"""

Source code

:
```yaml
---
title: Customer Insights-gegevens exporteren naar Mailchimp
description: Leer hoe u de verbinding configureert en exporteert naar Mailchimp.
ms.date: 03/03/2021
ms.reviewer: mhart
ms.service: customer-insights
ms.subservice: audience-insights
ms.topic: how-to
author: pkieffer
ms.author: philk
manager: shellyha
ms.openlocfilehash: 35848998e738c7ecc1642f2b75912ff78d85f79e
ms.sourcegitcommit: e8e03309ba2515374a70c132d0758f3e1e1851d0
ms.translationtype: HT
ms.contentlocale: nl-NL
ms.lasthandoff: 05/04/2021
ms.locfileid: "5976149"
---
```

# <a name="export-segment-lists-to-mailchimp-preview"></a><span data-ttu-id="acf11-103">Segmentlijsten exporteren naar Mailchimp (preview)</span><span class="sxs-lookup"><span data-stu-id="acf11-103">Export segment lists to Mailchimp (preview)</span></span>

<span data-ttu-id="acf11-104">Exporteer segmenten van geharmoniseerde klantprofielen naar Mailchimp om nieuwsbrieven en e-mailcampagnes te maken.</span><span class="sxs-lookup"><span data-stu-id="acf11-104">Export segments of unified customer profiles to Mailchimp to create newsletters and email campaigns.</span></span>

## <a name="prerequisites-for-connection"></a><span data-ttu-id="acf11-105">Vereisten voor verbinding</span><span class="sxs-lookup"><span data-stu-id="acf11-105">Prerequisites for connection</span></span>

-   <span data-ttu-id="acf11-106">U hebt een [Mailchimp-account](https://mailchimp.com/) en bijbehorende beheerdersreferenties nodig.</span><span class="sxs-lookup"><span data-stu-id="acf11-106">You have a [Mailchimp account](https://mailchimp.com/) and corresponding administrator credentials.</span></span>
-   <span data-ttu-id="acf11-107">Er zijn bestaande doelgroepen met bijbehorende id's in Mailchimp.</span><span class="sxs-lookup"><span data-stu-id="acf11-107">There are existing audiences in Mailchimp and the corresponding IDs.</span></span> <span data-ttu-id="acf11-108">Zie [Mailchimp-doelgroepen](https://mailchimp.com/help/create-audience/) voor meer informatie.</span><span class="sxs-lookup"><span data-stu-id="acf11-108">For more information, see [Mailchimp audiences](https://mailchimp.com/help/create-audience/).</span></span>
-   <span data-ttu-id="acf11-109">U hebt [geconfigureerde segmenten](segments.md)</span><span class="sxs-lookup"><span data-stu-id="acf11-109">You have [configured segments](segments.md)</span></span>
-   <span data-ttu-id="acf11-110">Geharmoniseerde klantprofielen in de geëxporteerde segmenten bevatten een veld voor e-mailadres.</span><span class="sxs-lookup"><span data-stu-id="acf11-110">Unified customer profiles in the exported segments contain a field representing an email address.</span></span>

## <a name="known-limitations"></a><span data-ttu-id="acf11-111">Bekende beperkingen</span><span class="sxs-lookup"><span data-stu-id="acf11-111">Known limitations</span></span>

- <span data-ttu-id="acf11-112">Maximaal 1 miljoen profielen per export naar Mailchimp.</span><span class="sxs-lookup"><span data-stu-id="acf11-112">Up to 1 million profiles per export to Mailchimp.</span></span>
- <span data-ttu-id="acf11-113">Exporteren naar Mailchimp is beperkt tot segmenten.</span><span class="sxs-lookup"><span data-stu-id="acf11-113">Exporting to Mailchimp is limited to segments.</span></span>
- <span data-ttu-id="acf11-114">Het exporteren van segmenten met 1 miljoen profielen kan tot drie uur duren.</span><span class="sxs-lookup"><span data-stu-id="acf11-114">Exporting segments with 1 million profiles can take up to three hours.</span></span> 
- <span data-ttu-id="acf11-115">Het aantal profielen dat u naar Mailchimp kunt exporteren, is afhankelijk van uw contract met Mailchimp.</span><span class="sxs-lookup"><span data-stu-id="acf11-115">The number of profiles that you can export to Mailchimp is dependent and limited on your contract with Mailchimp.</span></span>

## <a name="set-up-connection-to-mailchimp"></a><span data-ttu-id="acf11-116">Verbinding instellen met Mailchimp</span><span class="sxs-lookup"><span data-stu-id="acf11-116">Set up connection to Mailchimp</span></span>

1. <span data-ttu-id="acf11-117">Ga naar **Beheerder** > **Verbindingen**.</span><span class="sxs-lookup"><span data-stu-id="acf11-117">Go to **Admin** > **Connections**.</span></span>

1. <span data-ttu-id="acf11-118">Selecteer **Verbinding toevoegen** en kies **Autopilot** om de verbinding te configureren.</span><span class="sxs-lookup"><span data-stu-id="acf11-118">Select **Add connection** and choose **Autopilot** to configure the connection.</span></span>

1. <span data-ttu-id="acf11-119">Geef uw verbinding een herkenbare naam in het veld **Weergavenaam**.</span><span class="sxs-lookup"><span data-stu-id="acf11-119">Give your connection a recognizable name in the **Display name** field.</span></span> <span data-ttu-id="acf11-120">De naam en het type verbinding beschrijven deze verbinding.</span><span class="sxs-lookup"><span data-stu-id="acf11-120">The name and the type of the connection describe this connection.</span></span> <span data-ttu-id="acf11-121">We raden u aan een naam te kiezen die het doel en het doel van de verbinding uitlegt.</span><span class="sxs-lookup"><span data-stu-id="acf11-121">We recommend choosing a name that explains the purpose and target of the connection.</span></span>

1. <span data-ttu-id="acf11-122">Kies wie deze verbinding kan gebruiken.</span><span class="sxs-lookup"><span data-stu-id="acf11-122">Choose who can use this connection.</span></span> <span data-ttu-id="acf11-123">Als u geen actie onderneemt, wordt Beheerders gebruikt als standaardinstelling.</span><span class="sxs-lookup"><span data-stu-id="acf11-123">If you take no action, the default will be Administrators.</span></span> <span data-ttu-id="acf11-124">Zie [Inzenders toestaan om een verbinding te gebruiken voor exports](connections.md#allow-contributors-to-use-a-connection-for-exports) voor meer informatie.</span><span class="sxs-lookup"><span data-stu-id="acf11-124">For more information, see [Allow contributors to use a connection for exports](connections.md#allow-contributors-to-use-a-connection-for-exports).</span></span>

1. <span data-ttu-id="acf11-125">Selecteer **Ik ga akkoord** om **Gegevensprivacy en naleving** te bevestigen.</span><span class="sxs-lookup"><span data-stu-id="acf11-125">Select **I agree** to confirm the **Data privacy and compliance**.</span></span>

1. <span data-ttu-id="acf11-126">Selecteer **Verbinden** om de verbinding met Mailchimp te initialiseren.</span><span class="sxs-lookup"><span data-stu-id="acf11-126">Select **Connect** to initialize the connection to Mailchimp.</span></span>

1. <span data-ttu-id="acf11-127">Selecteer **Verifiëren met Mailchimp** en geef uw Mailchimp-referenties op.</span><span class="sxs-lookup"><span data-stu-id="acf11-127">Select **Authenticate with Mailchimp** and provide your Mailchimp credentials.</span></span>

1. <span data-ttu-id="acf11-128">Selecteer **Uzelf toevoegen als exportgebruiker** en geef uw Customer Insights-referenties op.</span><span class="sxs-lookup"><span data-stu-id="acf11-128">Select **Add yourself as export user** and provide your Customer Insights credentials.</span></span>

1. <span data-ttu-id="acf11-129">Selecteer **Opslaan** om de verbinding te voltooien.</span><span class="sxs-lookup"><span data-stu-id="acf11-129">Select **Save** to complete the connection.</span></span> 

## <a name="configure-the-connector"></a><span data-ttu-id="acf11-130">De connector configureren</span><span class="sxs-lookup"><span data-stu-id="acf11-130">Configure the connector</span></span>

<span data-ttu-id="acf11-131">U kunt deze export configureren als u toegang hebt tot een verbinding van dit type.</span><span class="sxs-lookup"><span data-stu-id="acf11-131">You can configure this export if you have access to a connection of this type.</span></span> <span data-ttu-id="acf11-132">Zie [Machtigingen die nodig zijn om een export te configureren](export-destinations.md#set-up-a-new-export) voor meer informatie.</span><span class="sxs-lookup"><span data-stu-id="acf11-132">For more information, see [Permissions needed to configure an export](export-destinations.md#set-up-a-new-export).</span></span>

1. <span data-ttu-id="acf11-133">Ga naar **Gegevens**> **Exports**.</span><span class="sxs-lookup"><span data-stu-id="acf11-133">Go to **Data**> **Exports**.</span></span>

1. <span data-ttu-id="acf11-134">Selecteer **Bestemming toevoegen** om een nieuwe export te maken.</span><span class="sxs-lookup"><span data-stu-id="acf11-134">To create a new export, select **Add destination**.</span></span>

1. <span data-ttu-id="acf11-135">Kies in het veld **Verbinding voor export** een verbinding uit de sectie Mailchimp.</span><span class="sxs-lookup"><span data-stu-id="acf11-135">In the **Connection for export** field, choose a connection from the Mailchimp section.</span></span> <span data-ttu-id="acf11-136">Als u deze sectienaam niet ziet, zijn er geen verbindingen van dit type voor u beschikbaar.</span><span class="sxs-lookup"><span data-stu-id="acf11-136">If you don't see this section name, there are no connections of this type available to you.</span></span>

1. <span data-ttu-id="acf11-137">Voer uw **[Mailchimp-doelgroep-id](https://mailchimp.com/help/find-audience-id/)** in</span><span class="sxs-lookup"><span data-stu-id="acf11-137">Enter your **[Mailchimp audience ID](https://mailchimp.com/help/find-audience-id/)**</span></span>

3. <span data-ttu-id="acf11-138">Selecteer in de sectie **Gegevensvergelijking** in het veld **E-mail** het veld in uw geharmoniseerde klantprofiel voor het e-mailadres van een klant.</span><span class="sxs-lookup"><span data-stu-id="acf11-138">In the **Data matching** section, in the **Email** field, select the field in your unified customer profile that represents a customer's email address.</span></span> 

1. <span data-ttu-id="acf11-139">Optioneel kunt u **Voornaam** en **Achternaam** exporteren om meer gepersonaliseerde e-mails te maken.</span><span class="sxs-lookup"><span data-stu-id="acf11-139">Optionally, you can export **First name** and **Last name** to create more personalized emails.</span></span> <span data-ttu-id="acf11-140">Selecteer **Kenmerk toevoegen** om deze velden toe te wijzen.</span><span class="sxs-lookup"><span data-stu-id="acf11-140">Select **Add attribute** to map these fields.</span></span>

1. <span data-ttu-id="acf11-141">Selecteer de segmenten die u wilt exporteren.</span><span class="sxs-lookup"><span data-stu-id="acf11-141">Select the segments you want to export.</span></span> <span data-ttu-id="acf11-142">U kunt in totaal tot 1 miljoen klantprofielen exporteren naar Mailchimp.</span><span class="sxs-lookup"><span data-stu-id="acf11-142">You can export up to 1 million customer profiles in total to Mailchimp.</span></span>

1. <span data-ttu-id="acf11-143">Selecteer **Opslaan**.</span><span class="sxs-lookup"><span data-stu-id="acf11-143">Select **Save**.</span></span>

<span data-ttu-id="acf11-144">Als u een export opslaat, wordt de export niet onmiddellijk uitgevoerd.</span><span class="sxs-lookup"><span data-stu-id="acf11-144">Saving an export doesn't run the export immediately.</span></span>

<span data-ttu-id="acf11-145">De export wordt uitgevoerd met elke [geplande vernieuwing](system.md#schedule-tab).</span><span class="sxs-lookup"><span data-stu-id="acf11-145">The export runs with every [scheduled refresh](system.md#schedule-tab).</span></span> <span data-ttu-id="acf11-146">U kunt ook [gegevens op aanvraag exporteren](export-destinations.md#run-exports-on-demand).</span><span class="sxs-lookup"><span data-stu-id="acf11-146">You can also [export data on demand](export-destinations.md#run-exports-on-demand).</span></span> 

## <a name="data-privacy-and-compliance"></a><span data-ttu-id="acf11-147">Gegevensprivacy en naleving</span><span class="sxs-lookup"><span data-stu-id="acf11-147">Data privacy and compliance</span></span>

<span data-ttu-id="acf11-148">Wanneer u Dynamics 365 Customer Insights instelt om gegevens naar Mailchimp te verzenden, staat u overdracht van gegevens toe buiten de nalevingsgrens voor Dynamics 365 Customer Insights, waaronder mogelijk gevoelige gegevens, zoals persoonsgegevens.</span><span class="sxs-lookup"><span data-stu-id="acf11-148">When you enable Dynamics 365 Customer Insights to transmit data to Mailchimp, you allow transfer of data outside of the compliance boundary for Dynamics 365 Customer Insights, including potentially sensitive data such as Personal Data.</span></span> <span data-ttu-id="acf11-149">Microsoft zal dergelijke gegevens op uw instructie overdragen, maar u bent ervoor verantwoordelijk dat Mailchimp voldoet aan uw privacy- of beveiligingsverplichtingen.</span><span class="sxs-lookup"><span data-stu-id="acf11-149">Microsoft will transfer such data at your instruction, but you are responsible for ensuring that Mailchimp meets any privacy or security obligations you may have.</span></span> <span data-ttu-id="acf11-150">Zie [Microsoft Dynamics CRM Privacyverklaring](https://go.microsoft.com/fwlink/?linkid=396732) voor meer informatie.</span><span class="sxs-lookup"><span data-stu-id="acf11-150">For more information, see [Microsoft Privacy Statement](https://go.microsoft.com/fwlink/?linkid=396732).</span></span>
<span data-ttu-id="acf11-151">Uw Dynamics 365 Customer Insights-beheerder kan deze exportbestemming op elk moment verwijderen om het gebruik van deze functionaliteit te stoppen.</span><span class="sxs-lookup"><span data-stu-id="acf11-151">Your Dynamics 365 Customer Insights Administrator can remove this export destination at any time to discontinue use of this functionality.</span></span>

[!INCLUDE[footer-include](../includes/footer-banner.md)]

"""

Would you output, unchanged, each line from the start of the records to the line that holds "to Mailchimp (preview)</span></span>", both included and nothing else?

Source code

:
```yaml
---
title: Customer Insights-gegevens exporteren naar Mailchimp
description: Leer hoe u de verbinding configureert en exporteert naar Mailchimp.
ms.date: 03/03/2021
ms.reviewer: mhart
ms.service: customer-insights
ms.subservice: audience-insights
ms.topic: how-to
author: pkieffer
ms.author: philk
manager: shellyha
ms.openlocfilehash: 35848998e738c7ecc1642f2b75912ff78d85f79e
ms.sourcegitcommit: e8e03309ba2515374a70c132d0758f3e1e1851d0
ms.translationtype: HT
ms.contentlocale: nl-NL
ms.lasthandoff: 05/04/2021
ms.locfileid: "5976149"
---
```

# <a name="export-segment-lists-to-mailchimp-preview"></a><span data-ttu-id="acf11-103">Segmentlijsten exporteren naar Mailchimp (preview)</span><span class="sxs-lookup"><span data-stu-id="acf11-103">Export segment lists to Mailchimp (preview)</span></span>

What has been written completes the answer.